Department of Statistical Science and School of Operations Research and Information Engineering, Cornell University, Ithaca, NY.
Stat Comput. 2016 Jan 1;26(1):409-421. doi: 10.1007/s11222-014-9485-x. Epub 2014 Jun 27.
We propose two fast covariance smoothing methods and associated software that scale up linearly with the number of observations per function. Most available methods and software cannot smooth covariance matrices of dimension > 500; a recently introduced sandwich smoother is an exception but is not adapted to smooth covariance matrices of large dimensions, such as = 10, 000. We introduce two new methods that circumvent those problems: 1) a fast implementation of the sandwich smoother for covariance smoothing; and 2) a two-step procedure that first obtains the singular value decomposition of the data matrix and then smoothes the eigenvectors. These new approaches are at least an order of magnitude faster in high dimensions and drastically reduce computer memory requirements. The new approaches provide instantaneous (a few seconds) smoothing for matrices of dimension = 10,000 and very fast (< 10 minutes) smoothing for = 100, 000. R functions, simulations, and data analysis provide ready to use, reproducible, and scalable tools for practical data analysis of noisy high-dimensional functional data.

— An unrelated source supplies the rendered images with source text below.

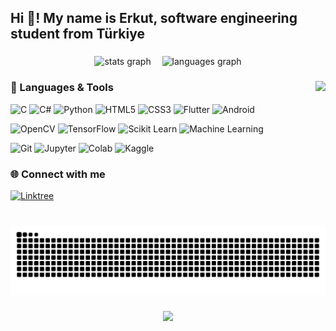 <h2 align="left">Hi 👋! My name is Erkut, software engineering student from Türkiye</h2>

###

<div align="center">
  <img src="https://github-readme-stats.vercel.app/api?username=erkutym1&hide_title=false&hide_rank=false&show_icons=true&include_all_commits=true&count_private=true&disable_animations=false&theme=dracula&locale=en&hide_border=false" height="150" alt="stats graph" />
  <img width="10" />
  <img src="https://github-readme-stats.vercel.app/api/top-langs?username=erkutym1&locale=en&hide_title=false&layout=compact&card_width=320&langs_count=5&theme=dracula&hide_border=false" height="150" alt="languages graph" />
</div>

###

<img align="right" height="150" src="https://miro.medium.com/v2/resize:fit:1400/1*VMmvImch6VU5pc2VktY1uw.gif" />

###

### 🚀 Languages & Tools

<div align="left">

![C](https://img.shields.io/badge/C-%2300599C.svg?style=for-the-badge&logo=c&logoColor=white)
![C#](https://img.shields.io/badge/C%23-%23239120.svg?style=for-the-badge&logo=c-sharp&logoColor=white)
![Python](https://img.shields.io/badge/Python-%233776AB.svg?style=for-the-badge&logo=python&logoColor=white)
![HTML5](https://img.shields.io/badge/HTML5-%23E34F26.svg?style=for-the-badge&logo=html5&logoColor=white)
![CSS3](https://img.shields.io/badge/CSS3-%231572B6.svg?style=for-the-badge&logo=css3&logoColor=white)
![Flutter](https://img.shields.io/badge/Flutter-%2302569B.svg?style=for-the-badge&logo=flutter&logoColor=white)
![Android](https://img.shields.io/badge/Android-%233DDC84.svg?style=for-the-badge&logo=android&logoColor=white)

![OpenCV](https://img.shields.io/badge/OpenCV-%23white.svg?style=for-the-badge&logo=opencv&logoColor=black)
![TensorFlow](https://img.shields.io/badge/TensorFlow-%23FF6F00.svg?style=for-the-badge&logo=tensorflow&logoColor=white)
![Scikit Learn](https://img.shields.io/badge/Scikit--Learn-%23F7931E.svg?style=for-the-badge&logo=scikit-learn&logoColor=white)
![Machine Learning](https://img.shields.io/badge/Machine%20Learning-%2300BFFF.svg?style=for-the-badge&logo=ghost&logoColor=white)

![Git](https://img.shields.io/badge/Git-%23F05032.svg?style=for-the-badge&logo=git&logoColor=white)
![Jupyter](https://img.shields.io/badge/Jupyter-%23F37626.svg?style=for-the-badge&logo=jupyter&logoColor=white)
![Colab](https://img.shields.io/badge/Google%20Colab-%23F9AB00.svg?style=for-the-badge&logo=googlecolab&logoColor=white)
![Kaggle](https://img.shields.io/badge/Kaggle-%2300B6F1.svg?style=for-the-badge&logo=kaggle&logoColor=white)

</div>

###

### 🌐 Connect with me

<div align="left">
  <a href="https://linktr.ee/erkutym1" target="_blank">
    <img src="https://img.shields.io/badge/Linktree-%2327C7A9.svg?style=for-the-badge&logo=linktree&logoColor=white" alt="Linktree" />
  </a>
</div>

###

<br clear="both" />

<img src="https://raw.githubusercontent.com/erkutym1/erkutym1/output/snake.svg" alt="Snake animation" />


###
<!-- Skill Icons -->
<p align="center">
  <img src="https://skillicons.dev/icons?i=c,cs,python,html,css,androidstudio,flutter,git,github,opencv,tensorflow,scikit-learn,jupyter,vscode,colab,kaggle&theme=dark" />
</p>

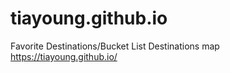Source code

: # tiayoung.github.io
Favorite Destinations/Bucket List Destinations map 
https://tiayoung.github.io/
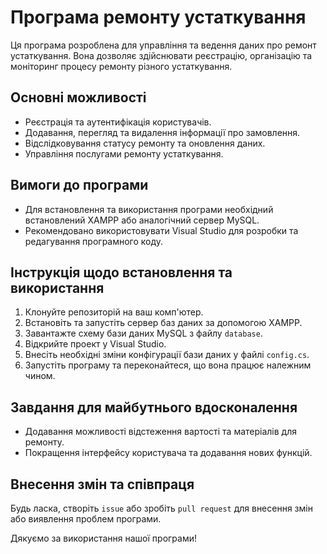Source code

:# Програма ремонту устаткування

Ця програма розроблена для управління та ведення даних про ремонт устаткування. Вона дозволяє здійснювати реєстрацію, організацію та моніторинг процесу ремонту різного устаткування.

## Основні можливості

- Реєстрація та аутентифікація користувачів.
- Додавання, перегляд та видалення інформації про замовлення.
- Відслідковування статусу ремонту та оновлення даних.
- Управління послугами ремонту устаткування.

## Вимоги до програми

- Для встановлення та використання програми необхідний встановлений XAMPP або аналогічний сервер MySQL.
- Рекомендовано використовувати Visual Studio для розробки та редагування програмного коду.

## Інструкція щодо встановлення та використання

1. Клонуйте репозиторій на ваш комп'ютер.
2. Встановіть та запустіть сервер баз даних за допомогою XAMPP.
3. Завантажте схему бази даних MySQL з файлу `database`.
4. Відкрийте проект у Visual Studio.
5. Внесіть необхідні зміни конфігурації бази даних у файлі `config.cs`.
6. Запустіть програму та переконайтеся, що вона працює належним чином.

## Завдання для майбутнього вдосконалення

- Додавання можливості відстеження вартості та матеріалів для ремонту.
- Покращення інтерфейсу користувача та додавання нових функцій.

## Внесення змін та співпраця

Будь ласка, створіть `issue` або зробіть `pull request` для внесення змін або виявлення проблем програми.

Дякуємо за використання нашої програми!
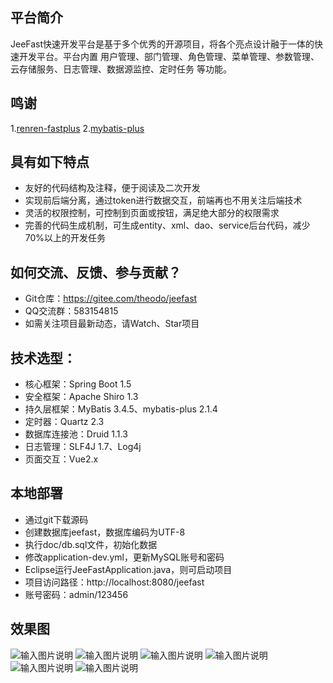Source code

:## 平台简介
JeeFast快速开发平台是基于多个优秀的开源项目，将各个亮点设计融于一体的快速开发平台。平台内置 用户管理、部门管理、角色管理、菜单管理、参数管理、云存储服务、日志管理、数据源监控、定时任务 等功能。

## 鸣谢
1.[renren-fastplus](https://gitee.com/babaio/renren-fastplus)
2.[mybatis-plus](https://gitee.com/baomidou/mybatis-plus)

## 具有如下特点
- 友好的代码结构及注释，便于阅读及二次开发
- 实现前后端分离，通过token进行数据交互，前端再也不用关注后端技术
- 灵活的权限控制，可控制到页面或按钮，满足绝大部分的权限需求
- 完善的代码生成机制，可生成entity、xml、dao、service后台代码，减少70%以上的开发任务

## 如何交流、反馈、参与贡献？
- Git仓库：https://gitee.com/theodo/jeefast
- QQ交流群：583154815
- 如需关注项目最新动态，请Watch、Star项目

## 技术选型：
- 核心框架：Spring Boot 1.5
- 安全框架：Apache Shiro 1.3
- 持久层框架：MyBatis 3.4.5、mybatis-plus 2.1.4
- 定时器：Quartz 2.3
- 数据库连接池：Druid 1.1.3
- 日志管理：SLF4J 1.7、Log4j
- 页面交互：Vue2.x

## 本地部署
- 通过git下载源码
- 创建数据库jeefast，数据库编码为UTF-8
- 执行doc/db.sql文件，初始化数据
- 修改application-dev.yml，更新MySQL账号和密码
- Eclipse运行JeeFastApplication.java，则可启动项目
- 项目访问路径：http://localhost:8080/jeefast
- 账号密码：admin/123456

## 效果图
![输入图片说明](https://gitee.com/uploads/images/2017/1101/142531_ccf971ef_718698.jpeg "系统登录.jpg")
![输入图片说明](https://gitee.com/uploads/images/2017/1101/142613_67c39d8c_718698.jpeg "首页.jpg")
![输入图片说明](https://gitee.com/uploads/images/2017/1101/142625_09b1cf57_718698.jpeg "用户管理.jpg")
![输入图片说明](https://gitee.com/uploads/images/2017/1101/142637_e8136e76_718698.jpeg "部门管理.jpg")
![输入图片说明](https://gitee.com/uploads/images/2017/1101/142651_245a2f0a_718698.jpeg "菜单管理.jpg")
![输入图片说明](https://gitee.com/uploads/images/2017/1101/142701_3d35c266_718698.jpeg "定时任务.jpg")

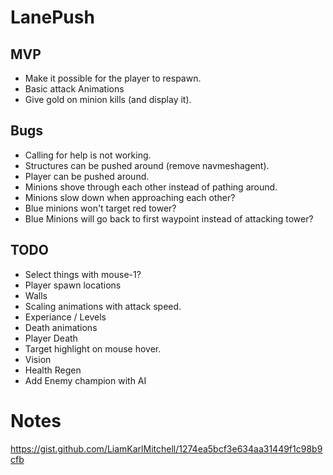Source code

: # LanePush

## MVP
* Make it possible for the player to respawn.
* Basic attack Animations
* Give gold on minion kills (and display it).

## Bugs
* Calling for help is not working.
* Structures can be pushed around (remove navmeshagent).
* Player can be pushed around.
* Minions shove through each other instead of pathing around.
* Minions slow down when approaching each other?
* Blue minions won't target red tower?
* Blue Minions will go back to first waypoint instead of attacking tower?

## TODO
* Select things with mouse-1?
* Player spawn locations
* Walls
* Scaling animations with attack speed.
* Experiance / Levels
* Death animations
* Player Death
* Target highlight on mouse hover.
* Vision
* Health Regen
* Add Enemy champion with AI

 
# Notes
https://gist.github.com/LiamKarlMitchell/1274ea5bcf3e634aa31449f1c98b9cfb
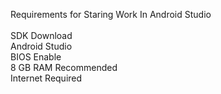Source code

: Requirements for Staring Work In Android Studio <br>
<br>
SDK Download<br>
Android Studio<br>
BIOS Enable<br>
8 GB RAM Recommended <br>
Internet Required<br>
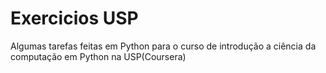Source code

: # Exercicios USP
Algumas tarefas feitas em Python para o curso de introdução a ciência da computação em Python na USP(Coursera)




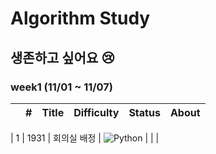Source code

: # Algorithm Study

## 생존하고 싶어요 😢

### week1 (11/01 ~ 11/07)

|     |  #  | Title | Difficulty | Status | About |
| :-: | :-: | :---: | :--------: | :----: | :---: |

| 1 | 1931 | 회의실 배정 | ![Python](https://img.shields.io/badge/SILVER%20I-A3A3A3?style=flat) | | |

<!--
금: #D5A11E
은: #A3A3A3
동: #CD7F32
1	I
2	II
3	III
4	IV
5	V
-->
<!-- |4|7576|토마토|![Python](https://img.shields.io/badge/GOLD%20V-D5A11E?style=flat)  -->
<!-- |5|24416|피보나치 1|![Python](https://img.shields.io/badge/BRONZE%20I-CD7F32?style=flat) |   ✅   | -->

我们提出了两种快速协方差平滑方法及相关软件,它们随每个函数观测值数量呈线性扩展。大多数现有方法和软件无法平滑维度大于500的协方差矩阵;最近引入的三明治平滑器是个例外,但它不适合平滑大维度的协方差矩阵,比如维度为10000的矩阵。我们介绍了两种新方法来规避这些问题:1)用于协方差平滑的三明治平滑器的快速实现;2)一种两步法,先获取数据矩阵的奇异值分解,然后平滑特征向量。这些新方法在高维度下至少快一个数量级,并大幅降低计算机内存需求。新方法可为维度为10000的矩阵提供即时(几秒)平滑,为维度为100000的矩阵提供非常快速(<10分钟)的平滑。R函数、模拟和数据分析为有噪声的高维函数数据的实际数据分析提供了随时可用、可重现且可扩展的工具。